As shown in fig. 6, the adaptive algorithm mainly includes FxLMS, fullms, and FeLMS. The algorithm of the control system is characterized in that a feedforward and feedback composite control mode is selected, and secondary path delay compensation and secondary sound source-reference signal acoustic feedback cancellation are added at the same time. Because a noise source is used as a reference signal, when the control system performs control, the secondary noise is inevitably picked up by the reference microphone to form a feedback loop, so that the system generates a divergence or howling phenomenon. The control system performs cancellation and inhibition on a feedback loop of the secondary sound source-reference signal in the self-adaptive algorithm, ensures the stability of the system, performs delay compensation on the secondary signal, and improves the control effect of the system on noise.

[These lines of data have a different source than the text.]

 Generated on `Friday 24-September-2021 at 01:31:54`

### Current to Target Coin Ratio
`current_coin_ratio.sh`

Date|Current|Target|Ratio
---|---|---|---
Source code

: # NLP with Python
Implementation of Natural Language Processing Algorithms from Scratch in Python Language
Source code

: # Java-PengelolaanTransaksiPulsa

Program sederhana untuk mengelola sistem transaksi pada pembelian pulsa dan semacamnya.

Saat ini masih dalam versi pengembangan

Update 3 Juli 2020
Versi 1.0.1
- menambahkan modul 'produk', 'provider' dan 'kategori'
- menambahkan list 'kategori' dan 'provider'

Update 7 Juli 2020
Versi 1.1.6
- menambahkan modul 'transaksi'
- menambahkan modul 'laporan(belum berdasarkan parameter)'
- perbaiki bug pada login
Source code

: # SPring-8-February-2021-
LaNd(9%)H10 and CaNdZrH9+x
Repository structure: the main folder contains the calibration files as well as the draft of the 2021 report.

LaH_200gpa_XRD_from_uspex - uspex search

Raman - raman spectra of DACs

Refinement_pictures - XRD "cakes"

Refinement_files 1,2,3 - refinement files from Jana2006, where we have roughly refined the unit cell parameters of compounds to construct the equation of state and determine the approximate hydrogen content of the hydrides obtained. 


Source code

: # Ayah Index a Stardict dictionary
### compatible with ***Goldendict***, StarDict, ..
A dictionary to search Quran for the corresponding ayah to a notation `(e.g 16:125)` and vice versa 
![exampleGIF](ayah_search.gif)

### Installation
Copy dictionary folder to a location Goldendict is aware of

In addition, the active noise control system equipment in the local space of the rail locomotive realizes the application of the technical scheme and is feasible to verify; the control system has small volume and convenient installation, is distributed on the premise of symmetrical and beautiful layout and considering the noise control effect, and does not influence the normal operation area of a driver and the activity area of passengers; at present, the system has completed an effect verification test on a certain rail locomotive, the low-frequency noise reduction index of a local area is obvious, and the noise reduction of an active area of the head of a human ear measuring point reaches 4.8dB (A). The local space active control technology can greatly reduce the cost of vehicle body noise optimization, and the low-frequency noise adaptive control is carried out in a 'more and more complicated' mode to form good 'complementation' with passive noise control, thereby optimizing the noise problem of the rail locomotive; the system is greatly harmful to human health when being in a low-frequency noise environment for a long time, effectively controls low-frequency noise, improves the noise environment of drivers and passengers, and improves the comfort of the passengers riding on the rail locomotive.

In summary, according to the technical scheme of the present invention, the noise signal of the primary noise target control area is collected, converted into the electrical signal, and transmitted to the active controller to obtain the inverted secondary noise with the same size and the opposite phase as the primary noise signal, so as to achieve the purpose of noise reduction by offsetting the primary noise with each other, thereby not only reducing the cost of vehicle body noise optimization and effectively controlling the low-frequency noise, but also reducing the volume of the control system, facilitating installation, and laying out the control system on the premise of symmetry, beauty and noise control effect, without affecting the normal operation area of the driver and the activity area of the passenger, improving the noise environment of the driver and the passenger, and improving the comfort of the passenger on the track locomotive.

The above description is only for the purpose of illustrating the preferred embodiments of the present invention and is not to be construed as limiting the invention, and any modifications, equivalents, improvements and the like that fall within the spirit and principle of the present invention are intended to be included therein.